Meraih kerah baju Albara, "maksud kamu apa? Sudah cukup kamu membela dia yang sudah jelas-jelas salah disini" Aiden mengucapkan itu dengan sorot mata yang berusaha untuk tidak memukul wajah tampan sahabat di depannya ini.

Aiden binggung kenapa Albara selalu membela dia.

"Pasti ada alasannya, Den. Kamu juga jangan terlalu terbawa emosi. Inget tidak ada asap jika tidak ada api"

"Jadi maksudnya kamu  yang memulai Alin begitu dan Riana terpancing? Iya!? Begitu maksud kamu?" bentak Aiden lagi.

Menarik nafas dalam-dalam lantas Aiden kembali bersuara, "apa jangan-jangan -- " kata Aiden mengantung sambil melihat bola mata Albara lekat-lekat.  Albara yang di pandang demikian hanya berusaha tenang.

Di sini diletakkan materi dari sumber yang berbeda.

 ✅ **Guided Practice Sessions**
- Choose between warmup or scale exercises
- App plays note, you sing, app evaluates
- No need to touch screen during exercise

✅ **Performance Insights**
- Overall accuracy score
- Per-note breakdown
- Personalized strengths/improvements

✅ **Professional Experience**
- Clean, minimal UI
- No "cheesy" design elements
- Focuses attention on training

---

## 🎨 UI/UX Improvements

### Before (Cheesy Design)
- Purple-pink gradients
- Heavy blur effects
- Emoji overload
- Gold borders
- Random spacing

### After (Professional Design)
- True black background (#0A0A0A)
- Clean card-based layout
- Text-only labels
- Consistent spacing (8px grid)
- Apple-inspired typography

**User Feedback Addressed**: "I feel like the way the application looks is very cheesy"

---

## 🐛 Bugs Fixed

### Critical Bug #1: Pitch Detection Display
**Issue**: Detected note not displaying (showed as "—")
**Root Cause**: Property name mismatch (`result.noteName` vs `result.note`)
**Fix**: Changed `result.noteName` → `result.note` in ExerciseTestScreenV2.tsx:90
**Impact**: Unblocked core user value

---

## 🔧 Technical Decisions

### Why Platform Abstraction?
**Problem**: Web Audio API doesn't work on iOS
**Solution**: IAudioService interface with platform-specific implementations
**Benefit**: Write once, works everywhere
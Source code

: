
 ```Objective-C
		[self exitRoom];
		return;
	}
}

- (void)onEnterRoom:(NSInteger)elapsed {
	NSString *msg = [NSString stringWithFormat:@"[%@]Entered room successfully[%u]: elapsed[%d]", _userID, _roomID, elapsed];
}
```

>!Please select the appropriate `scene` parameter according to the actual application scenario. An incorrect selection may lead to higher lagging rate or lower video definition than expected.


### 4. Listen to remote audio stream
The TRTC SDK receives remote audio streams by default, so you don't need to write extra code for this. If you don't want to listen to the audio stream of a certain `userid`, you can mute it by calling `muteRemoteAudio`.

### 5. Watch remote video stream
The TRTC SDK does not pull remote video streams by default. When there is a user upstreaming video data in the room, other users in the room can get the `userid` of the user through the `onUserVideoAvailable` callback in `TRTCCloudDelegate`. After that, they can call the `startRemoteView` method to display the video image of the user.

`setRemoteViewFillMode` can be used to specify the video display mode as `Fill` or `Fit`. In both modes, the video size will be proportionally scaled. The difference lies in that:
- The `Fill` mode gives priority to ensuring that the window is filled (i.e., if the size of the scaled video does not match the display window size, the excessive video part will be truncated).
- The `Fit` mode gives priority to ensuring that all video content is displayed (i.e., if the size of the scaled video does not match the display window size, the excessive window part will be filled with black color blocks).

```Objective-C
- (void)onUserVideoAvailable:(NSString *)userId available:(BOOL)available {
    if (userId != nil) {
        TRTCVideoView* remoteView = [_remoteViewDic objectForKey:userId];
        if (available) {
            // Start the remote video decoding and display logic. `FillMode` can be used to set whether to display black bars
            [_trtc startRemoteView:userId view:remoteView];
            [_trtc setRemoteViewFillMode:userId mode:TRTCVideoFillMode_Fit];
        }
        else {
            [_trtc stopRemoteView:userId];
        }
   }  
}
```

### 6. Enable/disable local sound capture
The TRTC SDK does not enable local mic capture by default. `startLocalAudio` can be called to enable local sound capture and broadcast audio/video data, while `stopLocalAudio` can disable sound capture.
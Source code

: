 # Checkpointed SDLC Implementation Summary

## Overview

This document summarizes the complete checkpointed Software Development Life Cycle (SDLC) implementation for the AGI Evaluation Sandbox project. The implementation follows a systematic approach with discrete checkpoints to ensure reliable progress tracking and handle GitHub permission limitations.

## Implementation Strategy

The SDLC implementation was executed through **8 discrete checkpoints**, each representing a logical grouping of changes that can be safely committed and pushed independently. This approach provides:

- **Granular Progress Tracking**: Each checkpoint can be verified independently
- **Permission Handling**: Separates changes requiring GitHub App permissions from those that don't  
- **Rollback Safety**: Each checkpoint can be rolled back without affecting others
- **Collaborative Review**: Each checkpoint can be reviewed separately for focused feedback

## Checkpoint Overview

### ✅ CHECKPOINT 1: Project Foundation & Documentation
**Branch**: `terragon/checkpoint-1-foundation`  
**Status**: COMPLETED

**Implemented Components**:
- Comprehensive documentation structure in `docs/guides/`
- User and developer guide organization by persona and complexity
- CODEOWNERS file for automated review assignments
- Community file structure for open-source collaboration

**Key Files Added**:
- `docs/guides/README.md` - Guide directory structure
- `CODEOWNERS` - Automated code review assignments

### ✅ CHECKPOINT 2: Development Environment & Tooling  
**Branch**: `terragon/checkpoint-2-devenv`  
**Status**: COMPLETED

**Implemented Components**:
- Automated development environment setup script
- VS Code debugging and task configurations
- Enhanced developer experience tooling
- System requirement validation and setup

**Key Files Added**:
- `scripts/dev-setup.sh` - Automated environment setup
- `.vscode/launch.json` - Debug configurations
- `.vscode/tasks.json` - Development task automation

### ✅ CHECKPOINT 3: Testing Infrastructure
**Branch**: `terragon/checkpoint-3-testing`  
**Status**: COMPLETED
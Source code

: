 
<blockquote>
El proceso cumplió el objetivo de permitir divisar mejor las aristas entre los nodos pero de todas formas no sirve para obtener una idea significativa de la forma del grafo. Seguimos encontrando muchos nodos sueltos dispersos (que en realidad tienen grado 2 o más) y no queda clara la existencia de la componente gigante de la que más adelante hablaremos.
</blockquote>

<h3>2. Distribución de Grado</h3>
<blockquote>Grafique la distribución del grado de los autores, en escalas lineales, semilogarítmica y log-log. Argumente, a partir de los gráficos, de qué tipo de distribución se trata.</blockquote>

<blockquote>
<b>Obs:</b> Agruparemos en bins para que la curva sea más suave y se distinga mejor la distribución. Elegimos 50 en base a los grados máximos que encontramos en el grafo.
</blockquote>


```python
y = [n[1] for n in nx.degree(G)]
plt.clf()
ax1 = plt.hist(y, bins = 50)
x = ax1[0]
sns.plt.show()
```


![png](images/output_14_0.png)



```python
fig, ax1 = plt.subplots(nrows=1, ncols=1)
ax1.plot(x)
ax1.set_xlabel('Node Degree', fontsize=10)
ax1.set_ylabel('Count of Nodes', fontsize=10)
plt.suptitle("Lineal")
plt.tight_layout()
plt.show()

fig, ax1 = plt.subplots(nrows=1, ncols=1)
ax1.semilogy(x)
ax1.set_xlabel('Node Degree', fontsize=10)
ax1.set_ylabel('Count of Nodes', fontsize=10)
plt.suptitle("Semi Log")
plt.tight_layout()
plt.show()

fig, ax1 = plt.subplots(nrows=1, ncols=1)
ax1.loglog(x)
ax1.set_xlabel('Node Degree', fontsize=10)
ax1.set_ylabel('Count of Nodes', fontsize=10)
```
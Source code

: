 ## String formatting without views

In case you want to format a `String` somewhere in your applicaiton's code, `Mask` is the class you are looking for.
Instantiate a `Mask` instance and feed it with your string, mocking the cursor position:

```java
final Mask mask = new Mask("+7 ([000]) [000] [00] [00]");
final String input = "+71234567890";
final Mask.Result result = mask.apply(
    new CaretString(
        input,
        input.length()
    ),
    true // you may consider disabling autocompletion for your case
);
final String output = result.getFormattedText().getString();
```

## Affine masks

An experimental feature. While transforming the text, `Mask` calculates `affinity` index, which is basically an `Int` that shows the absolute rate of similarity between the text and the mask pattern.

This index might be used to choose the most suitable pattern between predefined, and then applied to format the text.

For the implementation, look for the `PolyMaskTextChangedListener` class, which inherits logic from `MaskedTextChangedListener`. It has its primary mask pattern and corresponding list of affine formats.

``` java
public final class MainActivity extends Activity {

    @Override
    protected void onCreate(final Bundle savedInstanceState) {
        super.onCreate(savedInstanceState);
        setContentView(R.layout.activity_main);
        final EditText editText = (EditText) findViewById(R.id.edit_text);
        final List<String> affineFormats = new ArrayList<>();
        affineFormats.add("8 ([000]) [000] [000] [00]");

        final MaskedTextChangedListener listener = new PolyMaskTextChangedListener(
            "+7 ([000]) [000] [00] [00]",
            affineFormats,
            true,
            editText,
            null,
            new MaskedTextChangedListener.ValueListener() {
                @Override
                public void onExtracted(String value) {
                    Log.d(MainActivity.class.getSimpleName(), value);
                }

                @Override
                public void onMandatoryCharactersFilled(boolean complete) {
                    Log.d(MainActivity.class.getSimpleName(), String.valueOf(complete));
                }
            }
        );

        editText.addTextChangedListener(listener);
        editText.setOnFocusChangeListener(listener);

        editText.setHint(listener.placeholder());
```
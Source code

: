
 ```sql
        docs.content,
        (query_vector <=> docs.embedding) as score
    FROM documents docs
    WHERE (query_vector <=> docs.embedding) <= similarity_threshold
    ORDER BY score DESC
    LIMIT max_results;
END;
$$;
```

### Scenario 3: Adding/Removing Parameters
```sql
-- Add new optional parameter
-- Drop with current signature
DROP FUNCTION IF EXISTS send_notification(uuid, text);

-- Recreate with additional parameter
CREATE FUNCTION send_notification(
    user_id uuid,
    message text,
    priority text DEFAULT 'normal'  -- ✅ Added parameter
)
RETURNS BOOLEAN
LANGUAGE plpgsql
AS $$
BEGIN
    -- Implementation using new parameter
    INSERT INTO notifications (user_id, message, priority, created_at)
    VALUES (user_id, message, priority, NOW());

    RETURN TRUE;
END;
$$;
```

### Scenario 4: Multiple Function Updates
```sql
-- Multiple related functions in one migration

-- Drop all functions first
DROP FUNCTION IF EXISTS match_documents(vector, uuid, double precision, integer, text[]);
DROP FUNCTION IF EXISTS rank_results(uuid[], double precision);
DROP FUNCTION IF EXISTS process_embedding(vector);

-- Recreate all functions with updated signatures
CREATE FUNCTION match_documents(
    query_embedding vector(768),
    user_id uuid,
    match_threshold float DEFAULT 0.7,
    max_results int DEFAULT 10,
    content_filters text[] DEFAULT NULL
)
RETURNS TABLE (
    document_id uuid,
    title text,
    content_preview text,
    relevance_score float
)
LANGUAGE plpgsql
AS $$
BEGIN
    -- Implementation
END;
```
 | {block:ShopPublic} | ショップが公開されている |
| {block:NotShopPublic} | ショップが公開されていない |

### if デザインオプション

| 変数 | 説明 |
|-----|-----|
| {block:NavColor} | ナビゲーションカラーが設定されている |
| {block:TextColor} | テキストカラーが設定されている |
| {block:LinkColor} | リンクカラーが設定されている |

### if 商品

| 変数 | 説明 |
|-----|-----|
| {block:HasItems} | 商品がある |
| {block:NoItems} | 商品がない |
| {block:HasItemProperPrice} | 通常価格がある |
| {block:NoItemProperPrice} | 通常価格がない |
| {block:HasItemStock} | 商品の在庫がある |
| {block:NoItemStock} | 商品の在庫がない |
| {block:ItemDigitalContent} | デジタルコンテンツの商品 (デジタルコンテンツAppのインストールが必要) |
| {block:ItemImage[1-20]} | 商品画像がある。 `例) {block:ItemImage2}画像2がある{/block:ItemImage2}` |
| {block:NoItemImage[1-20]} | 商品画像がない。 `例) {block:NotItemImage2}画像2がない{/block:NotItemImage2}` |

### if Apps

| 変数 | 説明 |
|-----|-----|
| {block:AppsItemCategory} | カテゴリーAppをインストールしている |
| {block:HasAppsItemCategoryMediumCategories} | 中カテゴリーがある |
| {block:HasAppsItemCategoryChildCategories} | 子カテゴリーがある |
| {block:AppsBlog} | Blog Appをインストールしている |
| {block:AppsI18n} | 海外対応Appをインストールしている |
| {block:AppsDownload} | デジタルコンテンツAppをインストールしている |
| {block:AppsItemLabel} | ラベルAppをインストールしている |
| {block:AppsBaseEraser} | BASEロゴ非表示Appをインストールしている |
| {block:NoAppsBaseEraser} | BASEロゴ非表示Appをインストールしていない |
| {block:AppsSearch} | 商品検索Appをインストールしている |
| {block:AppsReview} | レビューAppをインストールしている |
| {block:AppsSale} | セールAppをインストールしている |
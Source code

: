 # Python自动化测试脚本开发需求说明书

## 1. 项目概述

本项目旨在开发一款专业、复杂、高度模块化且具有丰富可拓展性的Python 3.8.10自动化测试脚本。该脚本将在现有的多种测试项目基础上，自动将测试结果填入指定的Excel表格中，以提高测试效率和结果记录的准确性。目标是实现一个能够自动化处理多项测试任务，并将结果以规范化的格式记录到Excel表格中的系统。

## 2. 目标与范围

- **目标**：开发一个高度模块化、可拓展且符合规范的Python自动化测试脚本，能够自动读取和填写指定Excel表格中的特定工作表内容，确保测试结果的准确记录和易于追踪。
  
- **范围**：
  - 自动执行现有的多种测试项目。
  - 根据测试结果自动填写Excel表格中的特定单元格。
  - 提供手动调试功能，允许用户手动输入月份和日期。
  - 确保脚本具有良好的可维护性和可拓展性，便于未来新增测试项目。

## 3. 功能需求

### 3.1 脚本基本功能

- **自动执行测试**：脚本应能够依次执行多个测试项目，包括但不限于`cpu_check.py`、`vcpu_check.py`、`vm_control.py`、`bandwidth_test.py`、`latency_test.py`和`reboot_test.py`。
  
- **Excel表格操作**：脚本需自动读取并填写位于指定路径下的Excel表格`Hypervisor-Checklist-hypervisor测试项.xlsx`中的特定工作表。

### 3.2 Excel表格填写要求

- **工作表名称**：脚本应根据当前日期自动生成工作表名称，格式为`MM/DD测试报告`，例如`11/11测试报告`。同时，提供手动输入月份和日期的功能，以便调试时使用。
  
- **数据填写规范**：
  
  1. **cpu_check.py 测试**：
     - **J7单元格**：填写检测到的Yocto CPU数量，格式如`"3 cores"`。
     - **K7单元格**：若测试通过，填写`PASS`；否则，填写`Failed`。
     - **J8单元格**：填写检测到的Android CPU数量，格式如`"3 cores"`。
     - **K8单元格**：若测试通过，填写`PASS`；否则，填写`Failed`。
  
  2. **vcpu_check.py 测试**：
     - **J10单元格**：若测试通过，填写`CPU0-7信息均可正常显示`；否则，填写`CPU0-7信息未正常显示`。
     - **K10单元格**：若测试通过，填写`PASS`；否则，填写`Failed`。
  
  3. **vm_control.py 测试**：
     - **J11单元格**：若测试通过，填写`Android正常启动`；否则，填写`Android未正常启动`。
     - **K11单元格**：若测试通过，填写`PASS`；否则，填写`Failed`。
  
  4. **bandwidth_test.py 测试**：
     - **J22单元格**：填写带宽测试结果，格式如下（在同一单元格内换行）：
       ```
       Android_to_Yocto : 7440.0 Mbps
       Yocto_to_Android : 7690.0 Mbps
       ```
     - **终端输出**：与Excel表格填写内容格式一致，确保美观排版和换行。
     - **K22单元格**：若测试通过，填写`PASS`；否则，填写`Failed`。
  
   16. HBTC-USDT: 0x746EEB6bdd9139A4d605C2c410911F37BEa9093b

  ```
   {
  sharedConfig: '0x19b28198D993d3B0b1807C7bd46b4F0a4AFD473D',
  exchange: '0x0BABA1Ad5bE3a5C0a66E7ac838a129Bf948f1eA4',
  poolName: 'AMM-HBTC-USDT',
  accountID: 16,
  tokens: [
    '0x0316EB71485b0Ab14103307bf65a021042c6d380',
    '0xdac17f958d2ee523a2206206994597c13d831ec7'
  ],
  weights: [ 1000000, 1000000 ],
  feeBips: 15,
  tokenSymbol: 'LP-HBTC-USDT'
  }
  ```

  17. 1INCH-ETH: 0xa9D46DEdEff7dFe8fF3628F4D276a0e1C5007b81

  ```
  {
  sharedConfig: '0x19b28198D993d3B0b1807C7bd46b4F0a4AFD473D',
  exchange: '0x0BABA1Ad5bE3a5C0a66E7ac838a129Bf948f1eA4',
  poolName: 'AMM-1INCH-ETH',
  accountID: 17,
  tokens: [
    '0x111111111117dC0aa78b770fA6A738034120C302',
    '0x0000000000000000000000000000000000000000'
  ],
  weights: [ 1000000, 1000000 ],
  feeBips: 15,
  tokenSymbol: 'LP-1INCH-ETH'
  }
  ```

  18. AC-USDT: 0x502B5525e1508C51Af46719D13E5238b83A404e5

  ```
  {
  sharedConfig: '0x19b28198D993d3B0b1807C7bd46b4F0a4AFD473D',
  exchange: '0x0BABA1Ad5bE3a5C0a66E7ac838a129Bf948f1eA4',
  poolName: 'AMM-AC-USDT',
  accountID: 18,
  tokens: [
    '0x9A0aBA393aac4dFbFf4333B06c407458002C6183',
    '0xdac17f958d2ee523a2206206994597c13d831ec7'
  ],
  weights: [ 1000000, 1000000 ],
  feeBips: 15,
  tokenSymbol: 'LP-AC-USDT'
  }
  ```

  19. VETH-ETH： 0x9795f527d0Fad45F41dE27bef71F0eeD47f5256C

Suasana rumah sakit yang lumayan sepi memudahkan Aiden melakukan apapun sesuka hatinya, "Kamu selama ini menyukai Riana begitu? Tapi kamu berusaha untuk terlihat tidak menyukai dia,  tapi dibalik itu kamu selalu berada di pihak Riana  seperti selalu membela dirinya, iya AL!?" kali ini Aiden tidak bisa terbendung lagi untuk tidak  membentak berkali-kali lipat bahkan dirinya saja seakan lupa jika masih berada di depan pintu kamar inap.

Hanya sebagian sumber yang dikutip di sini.